• [What you are asked to do] Restate all of the data precisely, omitting nothing.

• [Records for the task]
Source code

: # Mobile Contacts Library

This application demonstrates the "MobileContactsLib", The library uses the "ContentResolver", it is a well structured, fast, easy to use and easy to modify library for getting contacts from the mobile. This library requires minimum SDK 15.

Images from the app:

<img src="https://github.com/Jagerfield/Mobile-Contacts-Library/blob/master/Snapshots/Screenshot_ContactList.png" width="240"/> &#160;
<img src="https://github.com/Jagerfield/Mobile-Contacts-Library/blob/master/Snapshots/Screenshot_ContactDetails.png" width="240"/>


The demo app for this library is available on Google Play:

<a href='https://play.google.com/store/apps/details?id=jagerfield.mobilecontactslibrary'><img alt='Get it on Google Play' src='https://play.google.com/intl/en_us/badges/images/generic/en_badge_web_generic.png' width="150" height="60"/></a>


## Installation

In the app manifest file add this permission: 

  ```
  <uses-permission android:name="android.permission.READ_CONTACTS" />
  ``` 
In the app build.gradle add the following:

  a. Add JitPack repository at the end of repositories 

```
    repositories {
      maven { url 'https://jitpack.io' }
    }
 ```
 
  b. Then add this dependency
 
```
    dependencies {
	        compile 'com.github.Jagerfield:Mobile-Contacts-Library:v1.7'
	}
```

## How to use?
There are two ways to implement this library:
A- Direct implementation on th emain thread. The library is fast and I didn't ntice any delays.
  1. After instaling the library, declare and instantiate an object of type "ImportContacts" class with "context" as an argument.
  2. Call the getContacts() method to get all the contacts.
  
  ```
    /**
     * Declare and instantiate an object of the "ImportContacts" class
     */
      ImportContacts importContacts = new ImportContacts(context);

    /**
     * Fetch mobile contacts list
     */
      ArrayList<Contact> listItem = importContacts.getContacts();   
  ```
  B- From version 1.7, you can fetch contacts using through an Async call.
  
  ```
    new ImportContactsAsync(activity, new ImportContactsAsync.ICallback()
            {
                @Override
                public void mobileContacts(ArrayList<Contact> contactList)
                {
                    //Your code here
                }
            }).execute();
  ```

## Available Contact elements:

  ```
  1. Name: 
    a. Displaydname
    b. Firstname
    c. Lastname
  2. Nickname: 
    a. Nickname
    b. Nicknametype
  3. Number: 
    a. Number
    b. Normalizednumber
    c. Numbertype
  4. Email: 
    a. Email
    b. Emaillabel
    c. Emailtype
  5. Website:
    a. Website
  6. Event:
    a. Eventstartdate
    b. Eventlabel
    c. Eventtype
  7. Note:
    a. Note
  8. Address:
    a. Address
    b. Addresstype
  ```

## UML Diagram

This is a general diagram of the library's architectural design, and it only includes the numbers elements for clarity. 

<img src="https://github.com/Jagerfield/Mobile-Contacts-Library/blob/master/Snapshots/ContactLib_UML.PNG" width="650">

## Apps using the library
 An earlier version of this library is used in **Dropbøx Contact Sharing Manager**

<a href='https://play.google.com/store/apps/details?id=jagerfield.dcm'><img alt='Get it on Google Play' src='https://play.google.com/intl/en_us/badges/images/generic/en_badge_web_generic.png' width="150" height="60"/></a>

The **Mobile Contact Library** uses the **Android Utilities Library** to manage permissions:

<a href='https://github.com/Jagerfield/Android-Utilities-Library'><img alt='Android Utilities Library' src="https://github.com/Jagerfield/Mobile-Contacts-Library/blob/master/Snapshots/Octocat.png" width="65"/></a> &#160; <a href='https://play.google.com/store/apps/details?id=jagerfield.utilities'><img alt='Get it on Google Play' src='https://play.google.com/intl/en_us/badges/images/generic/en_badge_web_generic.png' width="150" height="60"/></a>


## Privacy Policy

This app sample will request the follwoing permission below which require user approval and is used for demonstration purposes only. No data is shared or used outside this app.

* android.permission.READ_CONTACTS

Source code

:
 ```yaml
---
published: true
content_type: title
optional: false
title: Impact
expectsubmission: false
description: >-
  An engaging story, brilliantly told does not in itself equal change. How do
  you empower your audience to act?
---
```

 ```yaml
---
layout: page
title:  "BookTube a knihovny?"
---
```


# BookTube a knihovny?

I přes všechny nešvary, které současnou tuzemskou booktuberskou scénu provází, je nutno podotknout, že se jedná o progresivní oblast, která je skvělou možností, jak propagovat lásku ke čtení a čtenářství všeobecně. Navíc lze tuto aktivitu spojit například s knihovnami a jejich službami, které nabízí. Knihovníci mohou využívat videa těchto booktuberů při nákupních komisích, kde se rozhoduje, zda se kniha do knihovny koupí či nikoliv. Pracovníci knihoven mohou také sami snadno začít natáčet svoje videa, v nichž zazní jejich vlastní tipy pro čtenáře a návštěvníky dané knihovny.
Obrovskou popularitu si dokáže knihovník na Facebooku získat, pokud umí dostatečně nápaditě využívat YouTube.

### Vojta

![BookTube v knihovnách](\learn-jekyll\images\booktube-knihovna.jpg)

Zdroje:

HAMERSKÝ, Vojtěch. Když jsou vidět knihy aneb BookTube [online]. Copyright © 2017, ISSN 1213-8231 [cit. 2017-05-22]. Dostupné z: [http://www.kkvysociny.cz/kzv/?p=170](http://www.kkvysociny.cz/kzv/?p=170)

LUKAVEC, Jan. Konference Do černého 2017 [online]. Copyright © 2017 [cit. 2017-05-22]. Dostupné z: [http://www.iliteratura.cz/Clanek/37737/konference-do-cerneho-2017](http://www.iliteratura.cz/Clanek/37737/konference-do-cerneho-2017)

• [Result of this exercise]
Source code

: # Mobile Contacts Library

This application demonstrates the "MobileContactsLib", The library uses the "ContentResolver", it is a well structured, fast, easy to use and easy to modify library for getting contacts from the mobile. This library requires minimum SDK 15.

Images from the app:

<img src="https://github.com/Jagerfield/Mobile-Contacts-Library/blob/master/Snapshots/Screenshot_ContactList.png" width="240"/> &#160;
<img src="https://github.com/Jagerfield/Mobile-Contacts-Library/blob/master/Snapshots/Screenshot_ContactDetails.png" width="240"/>


The demo app for this library is available on Google Play:

<a href='https://play.google.com/store/apps/details?id=jagerfield.mobilecontactslibrary'><img alt='Get it on Google Play' src='https://play.google.com/intl/en_us/badges/images/generic/en_badge_web_generic.png' width="150" height="60"/></a>


## Installation

In the app manifest file add this permission: 

  ```
  <uses-permission android:name="android.permission.READ_CONTACTS" />
  ``` 
In the app build.gradle add the following:

  a. Add JitPack repository at the end of repositories 

```
    repositories {
      maven { url 'https://jitpack.io' }
    }
 ```
 
  b. Then add this dependency
 
```
    dependencies {
	        compile 'com.github.Jagerfield:Mobile-Contacts-Library:v1.7'
	}
```

## How to use?
There are two ways to implement this library:
A- Direct implementation on th emain thread. The library is fast and I didn't ntice any delays.
  1. After instaling the library, declare and instantiate an object of type "ImportContacts" class with "context" as an argument.
  2. Call the getContacts() method to get all the contacts.
  
  ```
    /**
     * Declare and instantiate an object of the "ImportContacts" class
     */
      ImportContacts importContacts = new ImportContacts(context);

    /**
     * Fetch mobile contacts list
     */
      ArrayList<Contact> listItem = importContacts.getContacts();   
  ```
  B- From version 1.7, you can fetch contacts using through an Async call.
  
  ```
    new ImportContactsAsync(activity, new ImportContactsAsync.ICallback()
            {
                @Override
                public void mobileContacts(ArrayList<Contact> contactList)
                {
                    //Your code here
                }
            }).execute();
  ```

## Available Contact elements:

  ```
  1. Name: 
    a. Displaydname
    b. Firstname
    c. Lastname
  2. Nickname: 
    a. Nickname
    b. Nicknametype
  3. Number: 
    a. Number
    b. Normalizednumber
    c. Numbertype
  4. Email: 
    a. Email
    b. Emaillabel
    c. Emailtype
  5. Website:
    a. Website
  6. Event:
    a. Eventstartdate
    b. Eventlabel
    c. Eventtype
  7. Note:
    a. Note
  8. Address:
    a. Address
    b. Addresstype
  ```

## UML Diagram

This is a general diagram of the library's architectural design, and it only includes the numbers elements for clarity. 

<img src="https://github.com/Jagerfield/Mobile-Contacts-Library/blob/master/Snapshots/ContactLib_UML.PNG" width="650">

## Apps using the library
 An earlier version of this library is used in **Dropbøx Contact Sharing Manager**

<a href='https://play.google.com/store/apps/details?id=jagerfield.dcm'><img alt='Get it on Google Play' src='https://play.google.com/intl/en_us/badges/images/generic/en_badge_web_generic.png' width="150" height="60"/></a>

The **Mobile Contact Library** uses the **Android Utilities Library** to manage permissions:

<a href='https://github.com/Jagerfield/Android-Utilities-Library'><img alt='Android Utilities Library' src="https://github.com/Jagerfield/Mobile-Contacts-Library/blob/master/Snapshots/Octocat.png" width="65"/></a> &#160; <a href='https://play.google.com/store/apps/details?id=jagerfield.utilities'><img alt='Get it on Google Play' src='https://play.google.com/intl/en_us/badges/images/generic/en_badge_web_generic.png' width="150" height="60"/></a>


## Privacy Policy

This app sample will request the follwoing permission below which require user approval and is used for demonstration purposes only. No data is shared or used outside this app.

* android.permission.READ_CONTACTS

Source code

:
 ```yaml
---
published: true
content_type: title
optional: false
title: Impact
expectsubmission: false
description: >-
  An engaging story, brilliantly told does not in itself equal change. How do
  you empower your audience to act?
---
```

 ```yaml
---
layout: page
title:  "BookTube a knihovny?"
---
```


# BookTube a knihovny?

I přes všechny nešvary, které současnou tuzemskou booktuberskou scénu provází, je nutno podotknout, že se jedná o progresivní oblast, která je skvělou možností, jak propagovat lásku ke čtení a čtenářství všeobecně. Navíc lze tuto aktivitu spojit například s knihovnami a jejich službami, které nabízí. Knihovníci mohou využívat videa těchto booktuberů při nákupních komisích, kde se rozhoduje, zda se kniha do knihovny koupí či nikoliv. Pracovníci knihoven mohou také sami snadno začít natáčet svoje videa, v nichž zazní jejich vlastní tipy pro čtenáře a návštěvníky dané knihovny.
Obrovskou popularitu si dokáže knihovník na Facebooku získat, pokud umí dostatečně nápaditě využívat YouTube.

### Vojta

![BookTube v knihovnách](\learn-jekyll\images\booktube-knihovna.jpg)

Zdroje:

HAMERSKÝ, Vojtěch. Když jsou vidět knihy aneb BookTube [online]. Copyright © 2017, ISSN 1213-8231 [cit. 2017-05-22]. Dostupné z: [http://www.kkvysociny.cz/kzv/?p=170](http://www.kkvysociny.cz/kzv/?p=170)

LUKAVEC, Jan. Konference Do černého 2017 [online]. Copyright © 2017 [cit. 2017-05-22]. Dostupné z: [http://www.iliteratura.cz/Clanek/37737/konference-do-cerneho-2017](http://www.iliteratura.cz/Clanek/37737/konference-do-cerneho-2017)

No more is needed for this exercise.